**EXERCISE INSTRUCTIONS:**
Verbatim transcription with images omitted: return the entries below in full.

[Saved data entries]
○ ○ ○ ○ ○

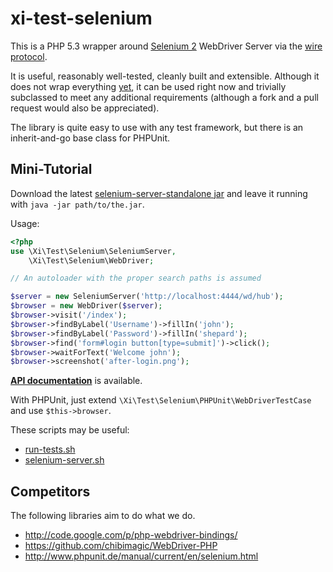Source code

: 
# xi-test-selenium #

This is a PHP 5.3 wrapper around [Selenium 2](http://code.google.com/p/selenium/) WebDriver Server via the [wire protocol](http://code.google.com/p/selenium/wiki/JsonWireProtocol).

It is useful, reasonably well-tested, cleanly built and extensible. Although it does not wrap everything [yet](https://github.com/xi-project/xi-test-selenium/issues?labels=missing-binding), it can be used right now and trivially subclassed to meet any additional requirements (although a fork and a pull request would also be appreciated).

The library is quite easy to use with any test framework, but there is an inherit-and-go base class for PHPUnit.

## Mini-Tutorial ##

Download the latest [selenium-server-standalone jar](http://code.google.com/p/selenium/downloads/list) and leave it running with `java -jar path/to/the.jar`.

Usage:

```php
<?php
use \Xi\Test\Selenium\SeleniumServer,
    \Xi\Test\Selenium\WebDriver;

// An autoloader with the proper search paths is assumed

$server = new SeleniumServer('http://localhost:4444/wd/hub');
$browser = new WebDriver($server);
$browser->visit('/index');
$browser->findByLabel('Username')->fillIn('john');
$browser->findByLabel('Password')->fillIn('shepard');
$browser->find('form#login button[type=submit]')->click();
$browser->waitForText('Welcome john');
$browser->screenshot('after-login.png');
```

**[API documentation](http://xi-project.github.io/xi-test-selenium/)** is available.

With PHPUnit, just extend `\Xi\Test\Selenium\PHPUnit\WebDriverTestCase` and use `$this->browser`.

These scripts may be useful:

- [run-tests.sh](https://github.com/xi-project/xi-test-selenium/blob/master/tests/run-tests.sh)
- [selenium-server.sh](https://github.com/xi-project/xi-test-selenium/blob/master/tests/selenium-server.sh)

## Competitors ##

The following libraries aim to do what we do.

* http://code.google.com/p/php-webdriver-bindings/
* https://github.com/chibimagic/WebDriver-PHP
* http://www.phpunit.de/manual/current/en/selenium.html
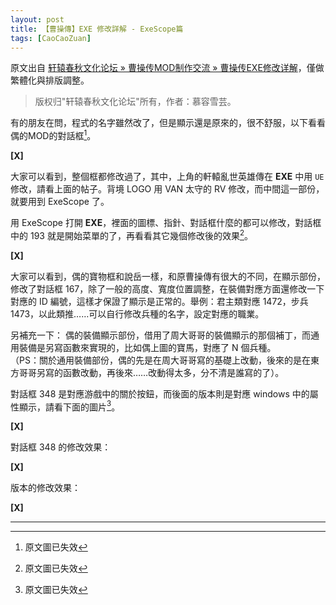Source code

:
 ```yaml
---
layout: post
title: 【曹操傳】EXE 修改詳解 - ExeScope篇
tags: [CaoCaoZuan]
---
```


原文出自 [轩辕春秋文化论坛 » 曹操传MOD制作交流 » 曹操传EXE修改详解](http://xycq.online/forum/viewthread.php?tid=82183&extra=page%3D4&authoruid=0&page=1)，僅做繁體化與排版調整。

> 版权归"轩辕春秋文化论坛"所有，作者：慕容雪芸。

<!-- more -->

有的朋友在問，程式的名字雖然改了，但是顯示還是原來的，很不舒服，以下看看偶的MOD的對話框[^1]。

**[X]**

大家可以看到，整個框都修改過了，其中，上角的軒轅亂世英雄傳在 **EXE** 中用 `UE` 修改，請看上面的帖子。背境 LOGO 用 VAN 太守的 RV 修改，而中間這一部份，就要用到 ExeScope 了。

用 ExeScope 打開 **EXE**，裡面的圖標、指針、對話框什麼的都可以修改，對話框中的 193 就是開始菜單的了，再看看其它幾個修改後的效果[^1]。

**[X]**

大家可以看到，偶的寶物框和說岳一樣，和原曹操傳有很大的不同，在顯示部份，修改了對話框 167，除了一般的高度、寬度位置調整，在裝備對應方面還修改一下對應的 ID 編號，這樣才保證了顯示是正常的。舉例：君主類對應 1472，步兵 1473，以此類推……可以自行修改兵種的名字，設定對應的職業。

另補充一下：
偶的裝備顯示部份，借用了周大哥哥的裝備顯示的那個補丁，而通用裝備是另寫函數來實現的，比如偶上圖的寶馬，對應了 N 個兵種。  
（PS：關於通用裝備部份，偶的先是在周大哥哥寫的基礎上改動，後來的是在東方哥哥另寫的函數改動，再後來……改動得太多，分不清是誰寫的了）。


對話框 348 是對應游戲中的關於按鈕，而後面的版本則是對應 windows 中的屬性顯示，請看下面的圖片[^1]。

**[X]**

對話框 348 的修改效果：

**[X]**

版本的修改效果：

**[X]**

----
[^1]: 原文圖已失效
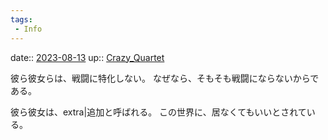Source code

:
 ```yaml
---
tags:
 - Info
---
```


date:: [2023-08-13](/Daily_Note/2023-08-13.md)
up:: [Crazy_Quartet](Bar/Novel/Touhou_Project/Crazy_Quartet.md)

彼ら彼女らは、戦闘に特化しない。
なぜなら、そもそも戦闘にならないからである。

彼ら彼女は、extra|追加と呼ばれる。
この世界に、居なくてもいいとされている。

○ ○ ○ ○ ○

**OUTPUT FOR THIS TASK:**
Source code

: 
# xi-test-selenium #

This is a PHP 5.3 wrapper around [Selenium 2](http://code.google.com/p/selenium/) WebDriver Server via the [wire protocol](http://code.google.com/p/selenium/wiki/JsonWireProtocol).

It is useful, reasonably well-tested, cleanly built and extensible. Although it does not wrap everything [yet](https://github.com/xi-project/xi-test-selenium/issues?labels=missing-binding), it can be used right now and trivially subclassed to meet any additional requirements (although a fork and a pull request would also be appreciated).

The library is quite easy to use with any test framework, but there is an inherit-and-go base class for PHPUnit.

## Mini-Tutorial ##

Download the latest [selenium-server-standalone jar](http://code.google.com/p/selenium/downloads/list) and leave it running with `java -jar path/to/the.jar`.

Usage:

```php
<?php
use \Xi\Test\Selenium\SeleniumServer,
    \Xi\Test\Selenium\WebDriver;

// An autoloader with the proper search paths is assumed

$server = new SeleniumServer('http://localhost:4444/wd/hub');
$browser = new WebDriver($server);
$browser->visit('/index');
$browser->findByLabel('Username')->fillIn('john');
$browser->findByLabel('Password')->fillIn('shepard');
$browser->find('form#login button[type=submit]')->click();
$browser->waitForText('Welcome john');
$browser->screenshot('after-login.png');
```

**[API documentation](http://xi-project.github.io/xi-test-selenium/)** is available.

With PHPUnit, just extend `\Xi\Test\Selenium\PHPUnit\WebDriverTestCase` and use `$this->browser`.

These scripts may be useful:

- [run-tests.sh](https://github.com/xi-project/xi-test-selenium/blob/master/tests/run-tests.sh)
- [selenium-server.sh](https://github.com/xi-project/xi-test-selenium/blob/master/tests/selenium-server.sh)

## Competitors ##

The following libraries aim to do what we do.

* http://code.google.com/p/php-webdriver-bindings/
* https://github.com/chibimagic/WebDriver-PHP
* http://www.phpunit.de/manual/current/en/selenium.html
Source code

:
 ```yaml
---
layout: post
title: 【曹操傳】EXE 修改詳解 - ExeScope篇
tags: [CaoCaoZuan]
---
```


原文出自 [轩辕春秋文化论坛 » 曹操传MOD制作交流 » 曹操传EXE修改详解](http://xycq.online/forum/viewthread.php?tid=82183&extra=page%3D4&authoruid=0&page=1)，僅做繁體化與排版調整。

> 版权归"轩辕春秋文化论坛"所有，作者：慕容雪芸。

<!-- more -->

有的朋友在問，程式的名字雖然改了，但是顯示還是原來的，很不舒服，以下看看偶的MOD的對話框[^1]。

**[X]**

大家可以看到，整個框都修改過了，其中，上角的軒轅亂世英雄傳在 **EXE** 中用 `UE` 修改，請看上面的帖子。背境 LOGO 用 VAN 太守的 RV 修改，而中間這一部份，就要用到 ExeScope 了。

用 ExeScope 打開 **EXE**，裡面的圖標、指針、對話框什麼的都可以修改，對話框中的 193 就是開始菜單的了，再看看其它幾個修改後的效果[^1]。

**[X]**

大家可以看到，偶的寶物框和說岳一樣，和原曹操傳有很大的不同，在顯示部份，修改了對話框 167，除了一般的高度、寬度位置調整，在裝備對應方面還修改一下對應的 ID 編號，這樣才保證了顯示是正常的。舉例：君主類對應 1472，步兵 1473，以此類推……可以自行修改兵種的名字，設定對應的職業。

另補充一下：
偶的裝備顯示部份，借用了周大哥哥的裝備顯示的那個補丁，而通用裝備是另寫函數來實現的，比如偶上圖的寶馬，對應了 N 個兵種。  
（PS：關於通用裝備部份，偶的先是在周大哥哥寫的基礎上改動，後來的是在東方哥哥另寫的函數改動，再後來……改動得太多，分不清是誰寫的了）。


對話框 348 是對應游戲中的關於按鈕，而後面的版本則是對應 windows 中的屬性顯示，請看下面的圖片[^1]。

**[X]**

對話框 348 的修改效果：

**[X]**

版本的修改效果：

**[X]**

----
[^1]: 原文圖已失效
Source code

:
 ```yaml
---
tags:
 - Info
---
```


date:: [2023-08-13](/Daily_Note/2023-08-13.md)
up:: [Crazy_Quartet](Bar/Novel/Touhou_Project/Crazy_Quartet.md)

彼ら彼女らは、戦闘に特化しない。
なぜなら、そもそも戦闘にならないからである。

彼ら彼女は、extra|追加と呼ばれる。
この世界に、居なくてもいいとされている。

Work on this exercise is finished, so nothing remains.